(Data entries)
------
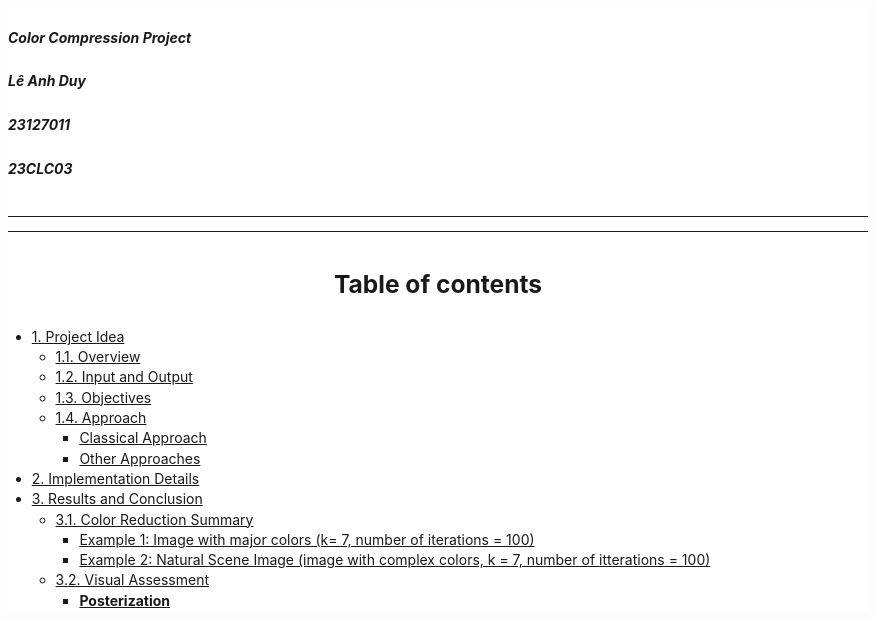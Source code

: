   </div>
  <div class='child'>
    <h5>Color Compression Project</h5>
    <h5>Lê Anh Duy</h5>
    <h5>23127011</h5>
    <h5>23CLC03</h5>
  </div>
</div>

<style>
.parent {
  margin: 20px;
  /* padding: 2rem 2rem; */
  text-align: center;
}

.child {
  display: inline-block;
  vertical-align: middle;
  text-align: left
}


.child2 {
  display: inline-block;
  vertical-align: middle;
  text-align: left;
  padding: 20px
}

</style>

</center>



<style>
#mydiv {
  margin: auto;
  width: 50%;
  padding: 10px;
}
</style>

---


<div style="page-break-after: always"></div>

---

## <center><h3>Table of contents</h3></center>

- [1.  Project Idea](#1--project-idea)
  - [1.1. Overview](#11-overview)
  - [1.2. Input and Output](#12-input-and-output)
  - [1.3. Objectives](#13-objectives)
  - [1.4. Approach](#14-approach)
    - [Classical Approach](#classical-approach)
    - [Other Approaches](#other-approaches)
- [2. Implementation Details](#2-implementation-details)
- [3. Results and Conclusion](#3-results-and-conclusion)
  - [3.1. Color Reduction Summary](#31-color-reduction-summary)
      - [Example 1: Image with major colors (k= 7, number of iterations = 100)](#example-1-image-with-major-colors-k-7-number-of-iterations--100)
      - [Example 2: Natural Scene Image (image with complex colors, k = 7, number of itterations = 100)](#example-2-natural-scene-image-image-with-complex-colors-k--7-number-of-itterations--100)
  - [3.2. Visual Assessment](#32-visual-assessment)
      - [**Posterization**](#posterization)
------
§ **YOUR TASK**: Reproduce the lines of the entries above exactly, but only from the line containing "<h5>23127011</h5>" through the final line.

§ **TASK SOLUTION**:
    <h5>23127011</h5>
    <h5>23CLC03</h5>
  </div>
</div>

<style>
.parent {
  margin: 20px;
  /* padding: 2rem 2rem; */
  text-align: center;
}

.child {
  display: inline-block;
  vertical-align: middle;
  text-align: left
}


.child2 {
  display: inline-block;
  vertical-align: middle;
  text-align: left;
  padding: 20px
}

</style>

</center>



<style>
#mydiv {
  margin: auto;
  width: 50%;
  padding: 10px;
}
</style>

---


<div style="page-break-after: always"></div>

---

## <center><h3>Table of contents</h3></center>

- [1.  Project Idea](#1--project-idea)
  - [1.1. Overview](#11-overview)
  - [1.2. Input and Output](#12-input-and-output)
  - [1.3. Objectives](#13-objectives)
  - [1.4. Approach](#14-approach)
    - [Classical Approach](#classical-approach)
    - [Other Approaches](#other-approaches)
- [2. Implementation Details](#2-implementation-details)
- [3. Results and Conclusion](#3-results-and-conclusion)
  - [3.1. Color Reduction Summary](#31-color-reduction-summary)
      - [Example 1: Image with major colors (k= 7, number of iterations = 100)](#example-1-image-with-major-colors-k-7-number-of-iterations--100)
      - [Example 2: Natural Scene Image (image with complex colors, k = 7, number of itterations = 100)](#example-2-natural-scene-image-image-with-complex-colors-k--7-number-of-itterations--100)
  - [3.2. Visual Assessment](#32-visual-assessment)
      - [**Posterization**](#posterization)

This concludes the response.